Le ressac des vagues tel un bruit qui apaise et endort et la dimension liquide du temps tel ce café que je boirais, au lever. Mais qui justement survint le lendemain matin au fil de ma lecture en une question filant celle posée dans le film vu la veille : « Le temps est comme la mer, belle parce qu’elle efface le flot qui vient enlève sur le sable la trace du flot qui est venu : on se dit seulement qu’il y en eu, qu’il y en aura encore : c’est toute sa poésie et sa moralité peut-être? » 2 . Peut-être.
Or, c’est la disparition elle-même, semblable au ressac, qui reparut. Mais aussi la mer. Il y en avait encore. La disparition à l’état de monde rural et archaïque se consumant en flammes dans Our Kingdom (Luis Costa, 2020) et sur lequel se pose le regard d’un enfant se butant contre la mort des animaux, des gens et des modes de vie traditionnels. Regard de garçonnet immense qui scrute, détaille, souffre, dont je me souvins, une semaine plus tard, lorsque je rencontrai celui d’une fillette de 10 ans, amourachée d’une amie de sa grande sœur. Un regard tout aussi prisonnier, mais néanmoins habité par la toute-puissance du désir (White Goldfish, Jan Roosens et Raf Roosens, 2020). À partir de quel moment tombe-t-on amoureux? Cette question sous-jacente me ramenait vers la profondeur des premières sensations, du mutisme où s’intensifie tout ce qui tombe dans la porosité, la béance perceptive de l’enfant. Revivre ces sensations silencieuses, presque religieuses, à travers le visage souvent profilé de Stella ou cadré à l’oblique. Cela offrait d’une part, la capture d’un sujet dans sa dimension physique — cette astuce de la peinture de la Renaissance : montrer le portraituré en axe de façon à rendre son corps plus tangible, plus tactile —, et cela, d’autre part, redonnait toute sa part au hors champ, dès lors que la fuite du regard reconduisait ce monde des adultes échappant douloureusement à l’enfant. White Goldfish définissait ainsi l’amour comme désir de vouloir y être à tout prix, alors qu’on ne le peut pas tout à fait. Sa mélancolie tranquille faisait du sourire de Stella, un avènement. Oui, lorsque finalement Stella sourit, nous ne pouvons que profondément nous réjouir.

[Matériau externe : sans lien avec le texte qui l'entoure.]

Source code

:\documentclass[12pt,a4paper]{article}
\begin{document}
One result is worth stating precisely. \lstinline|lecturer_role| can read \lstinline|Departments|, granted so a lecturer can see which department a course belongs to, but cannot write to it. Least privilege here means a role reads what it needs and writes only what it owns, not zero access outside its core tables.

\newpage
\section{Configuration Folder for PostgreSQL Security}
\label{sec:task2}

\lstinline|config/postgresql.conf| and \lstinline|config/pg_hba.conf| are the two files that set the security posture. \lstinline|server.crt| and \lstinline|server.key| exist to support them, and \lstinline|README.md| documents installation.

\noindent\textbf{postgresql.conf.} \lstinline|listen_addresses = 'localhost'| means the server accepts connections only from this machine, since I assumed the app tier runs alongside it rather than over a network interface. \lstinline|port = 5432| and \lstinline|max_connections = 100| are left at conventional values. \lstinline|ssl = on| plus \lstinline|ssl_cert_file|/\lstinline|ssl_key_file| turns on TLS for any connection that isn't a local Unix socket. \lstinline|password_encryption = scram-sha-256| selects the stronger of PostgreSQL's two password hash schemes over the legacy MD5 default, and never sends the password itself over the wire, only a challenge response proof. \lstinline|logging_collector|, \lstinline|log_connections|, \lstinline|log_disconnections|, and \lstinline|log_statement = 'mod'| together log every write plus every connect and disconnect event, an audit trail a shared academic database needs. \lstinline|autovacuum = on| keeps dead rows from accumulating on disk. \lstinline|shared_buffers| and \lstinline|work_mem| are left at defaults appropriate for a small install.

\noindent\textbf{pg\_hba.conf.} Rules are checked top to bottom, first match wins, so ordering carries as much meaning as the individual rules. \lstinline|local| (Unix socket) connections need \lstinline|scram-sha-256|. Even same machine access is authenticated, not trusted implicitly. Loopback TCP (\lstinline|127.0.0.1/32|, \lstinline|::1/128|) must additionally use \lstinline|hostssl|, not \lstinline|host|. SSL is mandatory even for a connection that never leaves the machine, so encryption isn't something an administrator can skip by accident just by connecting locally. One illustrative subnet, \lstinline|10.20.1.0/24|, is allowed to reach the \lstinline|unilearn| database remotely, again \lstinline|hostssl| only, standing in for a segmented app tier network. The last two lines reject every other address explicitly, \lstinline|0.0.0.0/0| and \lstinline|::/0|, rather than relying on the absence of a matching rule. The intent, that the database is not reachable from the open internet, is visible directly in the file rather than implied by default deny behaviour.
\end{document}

La disparition, de plus belle. Cette fois fictionnée par le contexte du jeu vidéo de guerre Battlefield où l’impossibilité du joueur de déserter se fait le fil conducteur d’une réflexion dense, nourrie de références documentant l’historicité de cette figure de déserteur. À la façon dont elle fut châtiée et répudiée, alors que le refus qu’elle signe revêt un acte de résistance et de désobéissance pacifiques. How to disappear demandait le film (Robin Klengel, Leonhard Müllner, Michael Stump, 2020)? Titre qui m’intrigua d’emblée et auquel je cherchai à relier l’acte de déserter. Car déserter n’est-il pas la manifestation d’une forme de présence à soi par l’exercice d’une absence à l’autre délibérément choisie? Est-ce que disparaître, ou trouver la façon de le faire, recouvrerait une même réversibilité de parution dans la disparition? Et comment la fiction du jeu comme prétexte à penser une situation, dans une autre parfaite incarnation de l’expérience de pensée, peut répondre du réel? Et surtout, est-ce que disparaître veut forcément dire mourir tel que le suggérait la fin du film? Je préférai momentanément me concentrer sur l’inflexion méthodologique du « how ». Oui, la disparition pouvait s’envisager à l’aune d’un « comment ». Un processus produisant du ressac?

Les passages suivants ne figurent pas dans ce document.